--- Task statement ---
Scan the lines below for the word "Laplacian". Copy each line you find it in.

··· Material to process ···

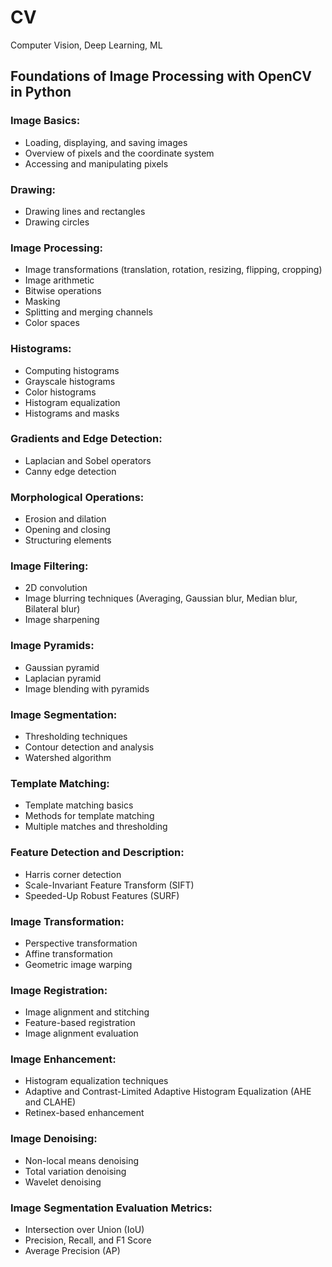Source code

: # CV
Computer Vision, Deep Learning, ML


## Foundations of Image Processing with OpenCV in Python

### Image Basics:

- Loading, displaying, and saving images
- Overview of pixels and the coordinate system
- Accessing and manipulating pixels

### Drawing:

- Drawing lines and rectangles
- Drawing circles

### Image Processing:

- Image transformations (translation, rotation, resizing, flipping, cropping)
- Image arithmetic
- Bitwise operations
- Masking
- Splitting and merging channels
- Color spaces

### Histograms:

- Computing histograms
- Grayscale histograms
- Color histograms
- Histogram equalization
- Histograms and masks

### Gradients and Edge Detection:

- Laplacian and Sobel operators
- Canny edge detection

### Morphological Operations:

- Erosion and dilation
- Opening and closing
- Structuring elements

### Image Filtering:

- 2D convolution
- Image blurring techniques (Averaging, Gaussian blur, Median blur, Bilateral blur)
- Image sharpening

### Image Pyramids:

- Gaussian pyramid
- Laplacian pyramid
- Image blending with pyramids

### Image Segmentation:

- Thresholding techniques
- Contour detection and analysis
- Watershed algorithm

### Template Matching:

- Template matching basics
- Methods for template matching
- Multiple matches and thresholding

### Feature Detection and Description:

- Harris corner detection
- Scale-Invariant Feature Transform (SIFT)
- Speeded-Up Robust Features (SURF)

### Image Transformation:

- Perspective transformation
- Affine transformation
- Geometric image warping

### Image Registration:

- Image alignment and stitching
- Feature-based registration
- Image alignment evaluation

### Image Enhancement:

- Histogram equalization techniques
- Adaptive and Contrast-Limited Adaptive Histogram Equalization (AHE and CLAHE)
- Retinex-based enhancement

### Image Denoising:

- Non-local means denoising
- Total variation denoising
- Wavelet denoising

### Image Segmentation Evaluation Metrics:

- Intersection over Union (IoU)
- Precision, Recall, and F1 Score
- Average Precision (AP)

···

--- Exercise result ---
- Laplacian and Sobel operators
- Laplacian pyramid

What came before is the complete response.